* **Activity**:
If a line below includes the string "equation", copy it.

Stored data
────────────────────

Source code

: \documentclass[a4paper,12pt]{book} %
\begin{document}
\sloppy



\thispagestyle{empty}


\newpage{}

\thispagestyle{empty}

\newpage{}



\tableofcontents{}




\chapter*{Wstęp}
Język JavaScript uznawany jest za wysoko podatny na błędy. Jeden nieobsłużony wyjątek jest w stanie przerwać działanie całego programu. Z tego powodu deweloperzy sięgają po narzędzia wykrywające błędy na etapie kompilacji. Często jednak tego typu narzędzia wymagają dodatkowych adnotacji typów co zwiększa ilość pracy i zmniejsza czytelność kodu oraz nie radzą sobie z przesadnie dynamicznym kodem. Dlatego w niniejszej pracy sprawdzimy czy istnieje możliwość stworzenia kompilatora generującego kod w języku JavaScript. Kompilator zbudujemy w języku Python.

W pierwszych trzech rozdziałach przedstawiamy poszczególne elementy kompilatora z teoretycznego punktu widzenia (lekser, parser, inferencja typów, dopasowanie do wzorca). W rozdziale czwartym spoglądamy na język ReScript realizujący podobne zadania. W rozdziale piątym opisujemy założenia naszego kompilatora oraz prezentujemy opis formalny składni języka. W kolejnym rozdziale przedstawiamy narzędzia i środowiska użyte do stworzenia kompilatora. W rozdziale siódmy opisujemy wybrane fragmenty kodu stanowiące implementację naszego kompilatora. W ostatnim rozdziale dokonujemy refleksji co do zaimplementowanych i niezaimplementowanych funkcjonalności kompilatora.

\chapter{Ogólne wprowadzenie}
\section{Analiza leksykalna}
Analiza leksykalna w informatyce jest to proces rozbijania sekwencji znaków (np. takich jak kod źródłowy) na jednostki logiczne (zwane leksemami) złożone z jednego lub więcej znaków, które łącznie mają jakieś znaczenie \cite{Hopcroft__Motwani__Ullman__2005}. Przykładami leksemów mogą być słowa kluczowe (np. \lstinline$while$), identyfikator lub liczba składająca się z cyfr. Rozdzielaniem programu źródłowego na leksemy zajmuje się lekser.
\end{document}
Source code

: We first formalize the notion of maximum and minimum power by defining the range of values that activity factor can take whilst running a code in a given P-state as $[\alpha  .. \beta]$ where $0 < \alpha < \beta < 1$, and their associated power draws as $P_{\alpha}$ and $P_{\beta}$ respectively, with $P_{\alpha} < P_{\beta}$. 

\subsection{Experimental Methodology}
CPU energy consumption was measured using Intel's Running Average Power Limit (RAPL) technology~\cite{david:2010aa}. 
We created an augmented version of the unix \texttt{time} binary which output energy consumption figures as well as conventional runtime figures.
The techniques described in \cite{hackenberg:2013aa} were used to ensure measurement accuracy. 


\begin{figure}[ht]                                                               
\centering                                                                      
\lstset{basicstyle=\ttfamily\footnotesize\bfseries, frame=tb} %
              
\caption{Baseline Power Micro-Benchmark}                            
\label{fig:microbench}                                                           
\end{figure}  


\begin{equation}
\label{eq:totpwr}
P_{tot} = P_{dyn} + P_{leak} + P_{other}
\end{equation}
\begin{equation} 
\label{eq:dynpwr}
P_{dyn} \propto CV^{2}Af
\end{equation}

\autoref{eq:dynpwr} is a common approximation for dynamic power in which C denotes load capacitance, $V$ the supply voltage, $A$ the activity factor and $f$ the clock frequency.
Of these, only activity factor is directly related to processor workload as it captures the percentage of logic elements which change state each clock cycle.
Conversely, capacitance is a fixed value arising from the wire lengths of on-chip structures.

────────────────────

* **Task result**:
\begin{equation}
\end{equation}
\begin{equation} 
\end{equation}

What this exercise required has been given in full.